The University will begin recruiting parents to take more proactive roles in career fairs and networking events this year as part of an effort to expand job opportunities for students.
As part of a three-year overhaul to improve the job-search experience for students, the Parents’ Association and Career Center will team up this Colonial Inauguration to push successful parents to connect with students looking to enter their field at career fairs and networking events – roles traditionally filled by alumni, Robert Snyder, executive director of University initiatives, said.
As the University hit a landmark 250,000 living alumni last May, he said GW will continue to draw on this expanding pool of graduates for networking opportunities.
“This is a way for parents to get involved in a very positive way,” Rodney Johnson, executive director of the Office of Parent Services, said. “It’s not about tracking parents; it’s about helping them to help their students.”
Parents’ Association Advisory Council President Carmine Gibaldi said the effort demonstrates a further commitment to finding students meaningful career experiences.
On the first day of CI, parents will hear about how to get involved and be able to sign up for the Parents’ Association listserv.
The Career Center plans to group parents and alumni into six broad industry groups, designed to complement academic majors and segment parents by their student’s class.
Working with Snyder to oversee the revamp of the Career Center, Senior Associate Provost and Dean of Student Affairs Peter Konwerski has underscored the need for the University to synchronize career advising between schools and provide more specialized career planning for undergraduates.
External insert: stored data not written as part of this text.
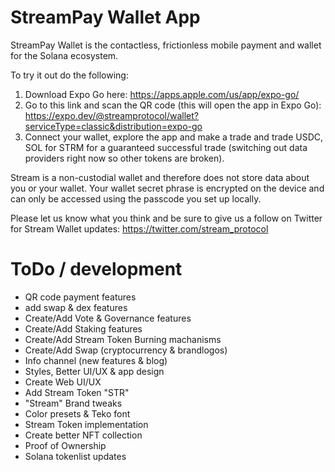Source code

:# StreamPay Wallet App

StreamPay Wallet is the contactless, frictionless mobile payment and wallet for the Solana ecosystem.

To try it out do the following:

1. Download Expo Go here: https://apps.apple.com/us/app/expo-go/
2. Go to this link and scan the QR code (this will open the app in Expo Go): https://expo.dev/@streamprotocol/wallet?serviceType=classic&distribution=expo-go
3. Connect your wallet, explore the app and make a trade and trade USDC, SOL for STRM for a guaranteed successful trade (switching out data providers right now so other tokens are broken).

Stream is a non-custodial wallet and therefore does not store data about you or your wallet. Your wallet secret phrase is encrypted on the device and can only be accessed using the passcode you set up locally.

Please let us know what you think and be sure to give us a follow on Twitter for Stream Wallet updates: https://twitter.com/stream_protocol

# ToDo / development

- QR code payment features
- add swap & dex features
- Create/Add Vote & Governance features
- Create/Add Staking features
- Create/Add Stream Token Burning machanisms
- Create/Add Swap (cryptocurrency & brandlogos)
- Info channel (new features & blog)
- Styles, Better UI/UX & app design
- Create Web UI/UX
- Add Stream Token "STR"
- "Stream" Brand tweaks 
- Color presets & Teko font
- Stream Token implementation
- Create better NFT collection
- Proof of Ownership
- Solana tokenlist updates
“We are thinking about the ways we will connect with parents in the future,” Konwerski said.
GW started a search for an assistant provost for University career services in June. The new administrator’s pay is included in the $568,000 funding increase received from the Board of Trustees in May to develop professional partnerships and specialize undergraduate career advising.
Snyder, who has helped steer the Career Services Task Force since 2010, said research found greater emphasis on parent involvement in career services at schools similar to GW.
The 25-member career services task force, founded in fall 2010 at the request of University President Steven Knapp, helped create the new career services model that will roll out in the next three years.